Sedih juga mengingat kembali bahwa Indonesia termasuk dalam negara-negara dengan tingkat pencemaran terburuk di dunia. Lebih sedih lagi, karena dua kota Indonesia yang masuk daftar 10 kota tercemar dunia versi IDN Times sama-sama didapuk dari kualitas airnya. Bukan tanah (pertambangan dan resapan bahan kimia) atau udara (pembakaran hutan, energi kotor lainnya), tetapi air. Bulir-bulir sumber kehidupan dan sumber energi pergerakan manusia.
Publikasi ini menyedihkan, karena Indonesia sejatinya diandalkan dalam ketersediaan air segar dunia di abad-abad mendatang. Kepulauan Indonesia yang terletak di antara dua benua besar menyimpan 6% dari potensi cadangan air segar dunia, dan sebanyak 21% cadangan air segar Pasifik (Mongabay.co.id).

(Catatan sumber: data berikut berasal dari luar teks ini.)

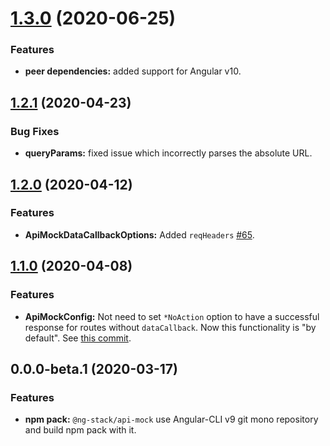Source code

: <a name="1.3.0"></a>
# [1.3.0](https://github.com/KostyaTretyak/ng-stack/releases/tag/api-mock%401.3.0) (2020-06-25)

### Features

* **peer dependencies:** added support for Angular v10.

<a name="1.2.1"></a>
## [1.2.1](https://github.com/KostyaTretyak/ng-stack/releases/tag/api-mock%401.2.1) (2020-04-23)

### Bug Fixes

* **queryParams:** fixed issue which incorrectly parses the absolute URL.

<a name="1.2.0"></a>
## [1.2.0](https://github.com/KostyaTretyak/ng-stack/releases/tag/api-mock%401.2.0) (2020-04-12)

### Features

* **ApiMockDataCallbackOptions:** Added `reqHeaders` [#65](https://github.com/KostyaTretyak/ng-stack/issues/65).

<a name="1.1.0"></a>
## [1.1.0](https://github.com/KostyaTretyak/ng-stack/releases/tag/api-mock%401.1.0) (2020-04-08)

### Features

* **ApiMockConfig:** Not need to set `*NoAction` option to have a successful response for routes without `dataCallback`.
Now this functionality is "by default". See [this commit](https://github.com/KostyaTretyak/ng-stack/commit/269be2d).

<a name="0.0.0-beta.1"></a>
## 0.0.0-beta.1 (2020-03-17)

### Features

* **npm pack:** `@ng-stack/api-mock` use Angular-CLI v9 git mono repository and build npm pack with it.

Jika kuantitas ini dijaga hingga setidaknya 100 tahun dari sekarang, maka Indonesia dapat menjadi lumbung oksigen air yang cukup untuk menghidupi kawasan Asia Tenggara, sebagian Asia Selatan, bahkan kepulauan-kepulauan lainnya di belahan bumi timur.
Akan tetapi, tingkat pencemaran air Tanah di Indonesia mengancam potensi dan mimpi indah itu. saja Bandung, Jakarta, Semarang, dan Yogyakarta.
Kualitas air sungai (yang krusial dalam menjaga cadangan air Tanah dan keseimbangan ekosistem pendukungnya) di kota-kota sasaran urbanisasi ini menurun drastis hanya dalam empat tahun belakangan. Sungai Citarum bersandingan dengan kawasan gambut Kalimantan Barat, yang di mata dunia termasuk zona kawasan air berbahaya, bersaing-saingan dengan Kolkata di India, Yangzhou dan Shanghai di Tiongkok, dan Chernobyl di Ukraina.
Di Yogyakarta sendiri, kualitas sungai-sungai utama yang membelah Daerah Istimewa. Sungai Winongo, salah satu yang terbesar, sejak 2014 tercatat mengalami penurunan kualitas sejauh 6 kali lebih buruk, atau lebih rendah dibandingkan standar baku mutu maksimal, yakni 25 mg/L (baku mutu standar sebesar 4 mg/L).
Sungai yang membelah kawasan padat pemukiman Kota Yogyakarta ini memiliki indeks biolitik 1,6 (kawasan Mantrijeron). Indeks biolitik merupakan pengelompokan tingkat pencemaran air sungai, yang dibagi ke dalam empat kelas: yakni tidak tercemar (indeks bilotik 3,3 s.d. 4.0), tercemar ringan (2,6 s.d. 3,2), tercemar sedang (1,8 s.d. 2,5), dan tercemar berat (1,0 s.d. 1,7). Winongo masuk kawasan tercemar berat, dan logisnya, berada di sekitar pusat kesibukan warga.
Wahana Lingkungan Hidup (WALHI) Indonesia memberi indikator alami yang mudah kita pakai, untuk menentukan apakah daerah sungai, atau kawasan Daerah Aliran Sungai (DAS) memiliki kualitas air yang sehat atau buruk.
Dalam catatan WALHI, ada 92 jenis hewan golongan makroinvertebrata yang berkembang biak dan mengandalkan sungai sebagai habitat hidup. Lalat dan udang tergolong hewan yang sangat sensitif terhadap perubahan kualitas air.
Jika Lalat dan Udang masih berdiam di suatu kawasan sungai, dapat dipastikan bahwa tingkat keasaman dan toleransi polusi di air tersebut masih sangat kecil.
Sebaliknya, jika tidak ada udang atau lalat melainkan cacing dan nyamuk, bisa dipastikan bahwa air di kawasan tersebut telah tercemar dan melebihi ambang keseimbangan ekosistem.